Repeat every entry word for word. Images do not belong in the copy.

───── Extracted records ─────

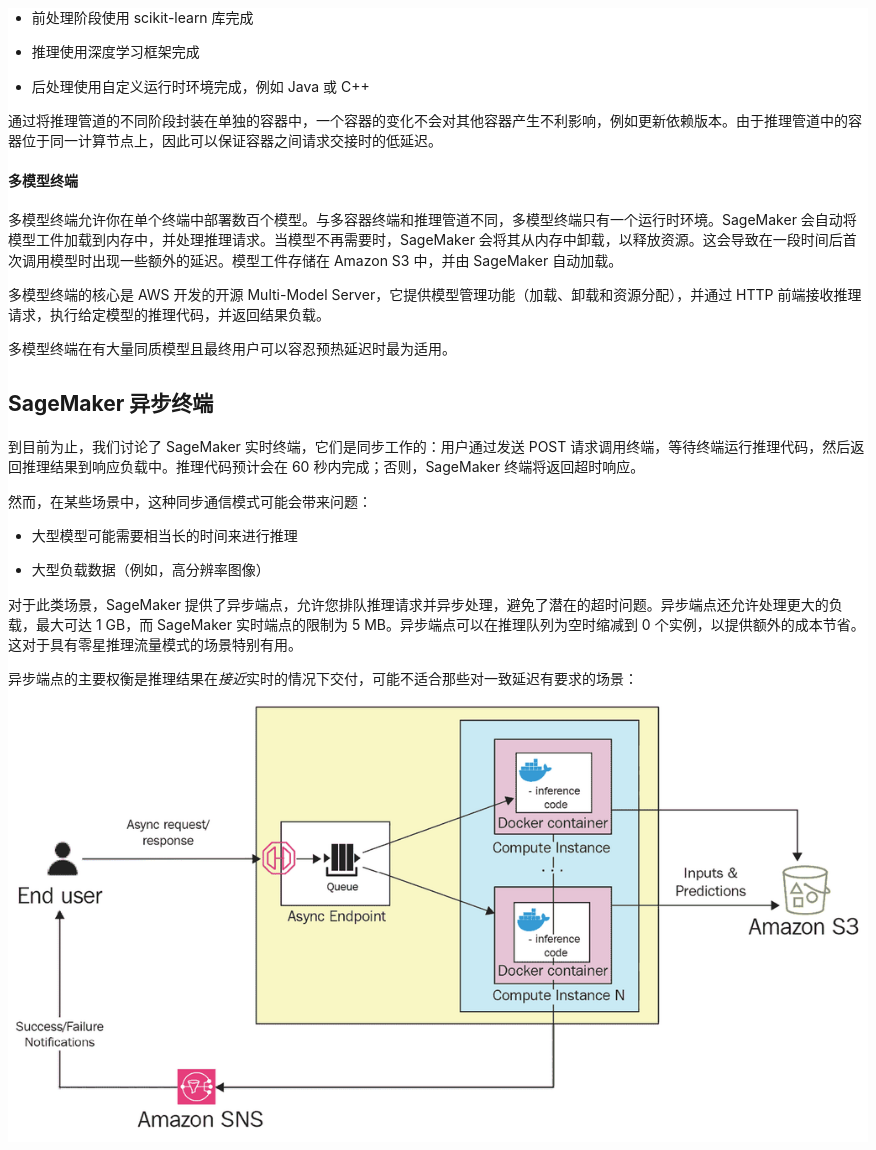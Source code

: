 +   前处理阶段使用 scikit-learn 库完成

+   推理使用深度学习框架完成

+   后处理使用自定义运行时环境完成，例如 Java 或 C++

通过将推理管道的不同阶段封装在单独的容器中，一个容器的变化不会对其他容器产生不利影响，例如更新依赖版本。由于推理管道中的容器位于同一计算节点上，因此可以保证容器之间请求交接时的低延迟。

#### 多模型终端

多模型终端允许你在单个终端中部署数百个模型。与多容器终端和推理管道不同，多模型终端只有一个运行时环境。SageMaker 会自动将模型工件加载到内存中，并处理推理请求。当模型不再需要时，SageMaker 会将其从内存中卸载，以释放资源。这会导致在一段时间后首次调用模型时出现一些额外的延迟。模型工件存储在 Amazon S3 中，并由 SageMaker 自动加载。

多模型终端的核心是 AWS 开发的开源 Multi-Model Server，它提供模型管理功能（加载、卸载和资源分配），并通过 HTTP 前端接收推理请求，执行给定模型的推理代码，并返回结果负载。

多模型终端在有大量同质模型且最终用户可以容忍预热延迟时最为适用。

## SageMaker 异步终端

到目前为止，我们讨论了 SageMaker 实时终端，它们是同步工作的：用户通过发送 POST 请求调用终端，等待终端运行推理代码，然后返回推理结果到响应负载中。推理代码预计会在 60 秒内完成；否则，SageMaker 终端将返回超时响应。

然而，在某些场景中，这种同步通信模式可能会带来问题：

+   大型模型可能需要相当长的时间来进行推理

+   大型负载数据（例如，高分辨率图像）

对于此类场景，SageMaker 提供了异步端点，允许您排队推理请求并异步处理，避免了潜在的超时问题。异步端点还允许处理更大的负载，最大可达 1 GB，而 SageMaker 实时端点的限制为 5 MB。异步端点可以在推理队列为空时缩减到 0 个实例，以提供额外的成本节省。这对于具有零星推理流量模式的场景特别有用。

异步端点的主要权衡是推理结果在*接近*实时的情况下交付，可能不适合那些对一致延迟有要求的场景：

![图 1.4 – SageMaker 异步端点 ](img/B17519_01_004.jpg)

─────

# [Completed exercise]
Source code

: +   前处理阶段使用 scikit-learn 库完成

+   推理使用深度学习框架完成

+   后处理使用自定义运行时环境完成，例如 Java 或 C++

通过将推理管道的不同阶段封装在单独的容器中，一个容器的变化不会对其他容器产生不利影响，例如更新依赖版本。由于推理管道中的容器位于同一计算节点上，因此可以保证容器之间请求交接时的低延迟。

#### 多模型终端

多模型终端允许你在单个终端中部署数百个模型。与多容器终端和推理管道不同，多模型终端只有一个运行时环境。SageMaker 会自动将模型工件加载到内存中，并处理推理请求。当模型不再需要时，SageMaker 会将其从内存中卸载，以释放资源。这会导致在一段时间后首次调用模型时出现一些额外的延迟。模型工件存储在 Amazon S3 中，并由 SageMaker 自动加载。

多模型终端的核心是 AWS 开发的开源 Multi-Model Server，它提供模型管理功能（加载、卸载和资源分配），并通过 HTTP 前端接收推理请求，执行给定模型的推理代码，并返回结果负载。

多模型终端在有大量同质模型且最终用户可以容忍预热延迟时最为适用。

## SageMaker 异步终端

到目前为止，我们讨论了 SageMaker 实时终端，它们是同步工作的：用户通过发送 POST 请求调用终端，等待终端运行推理代码，然后返回推理结果到响应负载中。推理代码预计会在 60 秒内完成；否则，SageMaker 终端将返回超时响应。

然而，在某些场景中，这种同步通信模式可能会带来问题：

+   大型模型可能需要相当长的时间来进行推理

+   大型负载数据（例如，高分辨率图像）

对于此类场景，SageMaker 提供了异步端点，允许您排队推理请求并异步处理，避免了潜在的超时问题。异步端点还允许处理更大的负载，最大可达 1 GB，而 SageMaker 实时端点的限制为 5 MB。异步端点可以在推理队列为空时缩减到 0 个实例，以提供额外的成本节省。这对于具有零星推理流量模式的场景特别有用。

异步端点的主要权衡是推理结果在*接近*实时的情况下交付，可能不适合那些对一致延迟有要求的场景：

![图 1.4 – SageMaker 异步端点 ](img/B17519_01_004.jpg)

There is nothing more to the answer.